Blasting Mozart to drive criminals away

There’s a kernel of truth to all of these suppositions, but some have been taken far out of context (the Mozart effect is a perfect example). And all of them go back to a fundamental idea about music that dates back to antiquity: the idea that this non­verbal art form has subliminal powers that can influence us in ways we aren’t quite aware of or can’t quite control.

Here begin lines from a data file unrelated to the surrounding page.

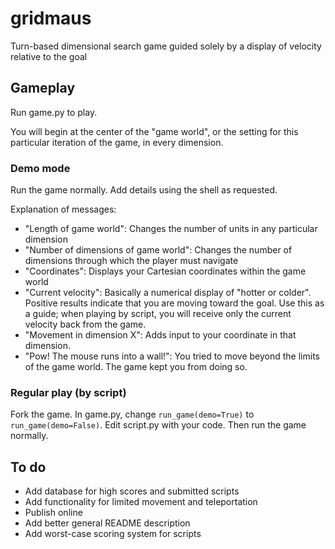 # gridmaus

Turn-based dimensional search game guided solely by a display of velocity relative to the goal

## Gameplay

Run game.py to play.

You will begin at the center of the "game world", or the setting for this particular iteration of the game, in every dimension.

### Demo mode

Run the game normally. Add details using the shell as requested.

Explanation of messages:

* "Length of game world": Changes the number of units in any particular dimension
* "Number of dimensions of game world": Changes the number of dimensions through which the player must navigate
* "Coordinates": Displays your Cartesian coordinates within the game world
* "Current velocity": Basically a numerical display of "hotter or colder". Positive results indicate that you are moving toward the goal. Use this as a guide; when playing by script, you will receive only the current velocity back from the game.
* "Movement in dimension X": Adds input to your coordinate in that dimension.
* "Pow! The mouse runs into a wall!": You tried to move beyond the limits of the game world. The game kept you from doing so.

### Regular play (by script)

Fork the game. In game.py, change `run_game(demo=True)` to `run_game(demo=False)`. Edit script.py with your code. Then run the game normally.

## To do

* Add database for high scores and submitted scripts
* Add functionality for limited movement and teleportation
* Publish online
* Add better general README description
* Add worst-case scoring system for scripts
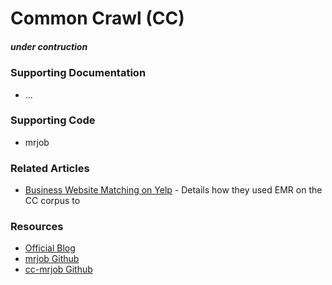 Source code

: # Common Crawl (CC)

##### _under contruction_


### Supporting Documentation

- ...

### Supporting Code

- mrjob

### Related Articles

- [Business Website Matching on Yelp](http://engineeringblog.yelp.com/2015/03/analyzing-the-web-for-the-price-of-a-sandwich.html) - Details how they used EMR on the CC corpus to 

### Resources

- [Official Blog](http://blog.commoncrawl.org/)
- [mrjob Github](https://github.com/Yelp/mrjob)
- [cc-mrjob Github](https://github.com/Smerity/cc-mrjob) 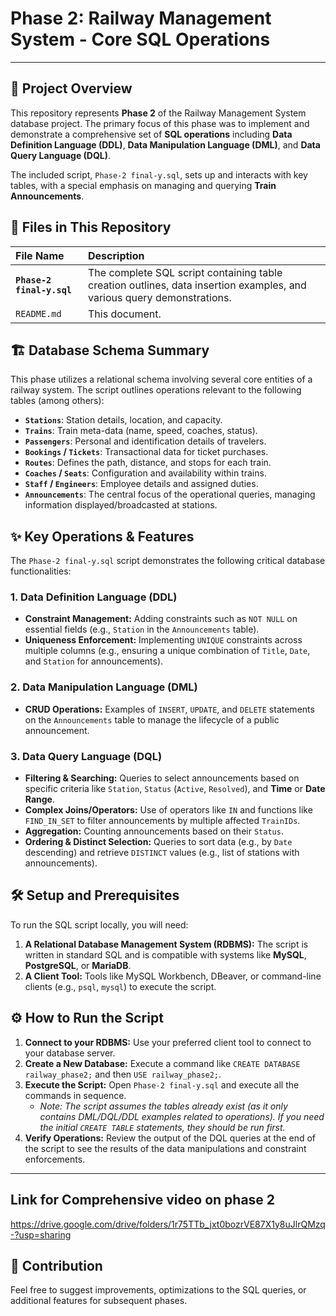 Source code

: # Phase 2: Railway Management System - Core SQL Operations

---

## 🚀 Project Overview

This repository represents **Phase 2** of the Railway Management System database project. The primary focus of this phase was to implement and demonstrate a comprehensive set of **SQL operations** including **Data Definition Language (DDL)**, **Data Manipulation Language (DML)**, and **Data Query Language (DQL)**.

The included script, `Phase-2 final-y.sql`, sets up and interacts with key tables, with a special emphasis on managing and querying **Train Announcements**.

## 📁 Files in This Repository

| File Name | Description |
| :--- | :--- |
| **`Phase-2 final-y.sql`** | The complete SQL script containing table creation outlines, data insertion examples, and various query demonstrations. |
| `README.md` | This document. |

## 🏗️ Database Schema Summary

This phase utilizes a relational schema involving several core entities of a railway system. The script outlines operations relevant to the following tables (among others):

* **`Stations`**: Station details, location, and capacity.
* **`Trains`**: Train meta-data (name, speed, coaches, status).
* **`Passengers`**: Personal and identification details of travelers.
* **`Bookings` / `Tickets`**: Transactional data for ticket purchases.
* **`Routes`**: Defines the path, distance, and stops for each train.
* **`Coaches` / `Seats`**: Configuration and availability within trains.
* **`Staff` / `Engineers`**: Employee details and assigned duties.
* **`Announcements`**: The central focus of the operational queries, managing information displayed/broadcasted at stations.

## ✨ Key Operations & Features

The `Phase-2 final-y.sql` script demonstrates the following critical database functionalities:

### 1. Data Definition Language (DDL)
* **Constraint Management:** Adding constraints such as `NOT NULL` on essential fields (e.g., `Station` in the `Announcements` table).
* **Uniqueness Enforcement:** Implementing `UNIQUE` constraints across multiple columns (e.g., ensuring a unique combination of `Title`, `Date`, and `Station` for announcements).

### 2. Data Manipulation Language (DML)
* **CRUD Operations:** Examples of `INSERT`, `UPDATE`, and `DELETE` statements on the `Announcements` table to manage the lifecycle of a public announcement.

### 3. Data Query Language (DQL)
* **Filtering & Searching:** Queries to select announcements based on specific criteria like `Station`, `Status` (`Active`, `Resolved`), and **Time** or **Date Range**.
* **Complex Joins/Operators:** Use of operators like `IN` and functions like `FIND_IN_SET` to filter announcements by multiple affected `TrainIDs`.
* **Aggregation:** Counting announcements based on their `Status`.
* **Ordering & Distinct Selection:** Queries to sort data (e.g., by `Date` descending) and retrieve `DISTINCT` values (e.g., list of stations with announcements).

## 🛠️ Setup and Prerequisites

To run the SQL script locally, you will need:

1.  **A Relational Database Management System (RDBMS):** The script is written in standard SQL and is compatible with systems like **MySQL**, **PostgreSQL**, or **MariaDB**.
2.  **A Client Tool:** Tools like MySQL Workbench, DBeaver, or command-line clients (e.g., `psql`, `mysql`) to execute the script.

## ⚙️ How to Run the Script

1.  **Connect to your RDBMS:** Use your preferred client tool to connect to your database server.
2.  **Create a New Database:** Execute a command like `CREATE DATABASE railway_phase2;` and then `USE railway_phase2;`.
3.  **Execute the Script:** Open `Phase-2 final-y.sql` and execute all the commands in sequence.
    * *Note: The script assumes the tables already exist (as it only contains DML/DQL/DDL examples related to operations). If you need the initial `CREATE TABLE` statements, they should be run first.*
4.  **Verify Operations:** Review the output of the DQL queries at the end of the script to see the results of the data manipulations and constraint enforcements.

---
## Link for Comprehensive video on phase 2
https://drive.google.com/drive/folders/1r75TTb_jxt0bozrVE87X1y8uJlrQMzq-?usp=sharing

## 🤝 Contribution

Feel free to suggest improvements, optimizations to the SQL queries, or additional features for subsequent phases.
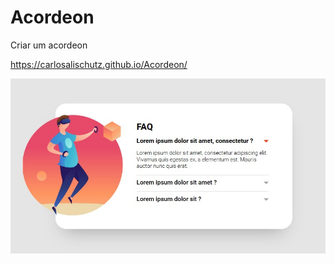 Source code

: # Acordeon

Criar um acordeon

https://carlosalischutz.github.io/Acordeon/

![Layout Foto](https://github.com/CarlosAliSchutz/Acordeon/blob/main/src/layout/Screenshot_1.jpg)

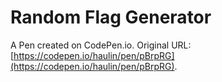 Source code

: # Random Flag Generator

A Pen created on CodePen.io. Original URL: [https://codepen.io/haulin/pen/pBrpRG](https://codepen.io/haulin/pen/pBrpRG).

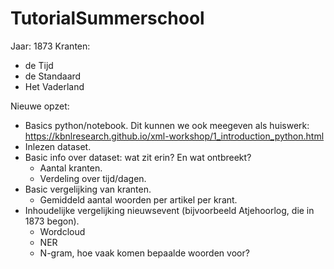 # TutorialSummerschool

Jaar: 1873
Kranten: 
* de Tijd
* de Standaard
* Het Vaderland

Nieuwe opzet:
* Basics python/notebook. Dit kunnen we ook meegeven als huiswerk: https://kbnlresearch.github.io/xml-workshop/1_introduction_python.html
* Inlezen dataset.
* Basic info over dataset: wat zit erin? En wat ontbreekt?
    * Aantal kranten.
    * Verdeling over tijd/dagen.
* Basic vergelijking van kranten.
    * Gemiddeld aantal woorden per artikel per krant.
* Inhoudelijke vergelijking nieuwsevent (bijvoorbeeld Atjehoorlog, die in 1873 begon).
    * Wordcloud
    * NER
    * N-gram, hoe vaak komen bepaalde woorden voor?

Yet, using classical music to fight crime is not tapping into classical music’s inherent powers as much as its social attributes. Playing music in any space redefines that space, much as painting a mural on the side of a building affects the space around it: It is transformed from a no-man’s-land to a place with an identity, a kind of self-awareness. And music, perhaps more than any other art form today, is a tool of self-identification. For many people, especially young people, the kind of music you like is intimately related to how you dress, whom you hang out with, who you are. If the music that’s playing in a given space is not your music, then the space is not yours either. This is one reason that certain populations tend to avoid the concert hall, the same populations that 7-Eleven is trying to drive away.

(Ted Crow/For The Washington Post)

Indeed, playing classical music to clear out public spaces is an act of supreme elitism: an attempt to “civilize” a space by making it unpleasant to people whose tastes differ from your own.

There’s nothing new about this use of music, neither is it limited to classical music. What we’re actually talking about is Muzak. Muzak sets out to improve the image of public spaces and, even more to the point, tap into music’s subliminal powers by inducing specific moods in its listeners, moods that will supposedly put them in the properly receptive frame of mind to consume whatever it is the space in question is selling.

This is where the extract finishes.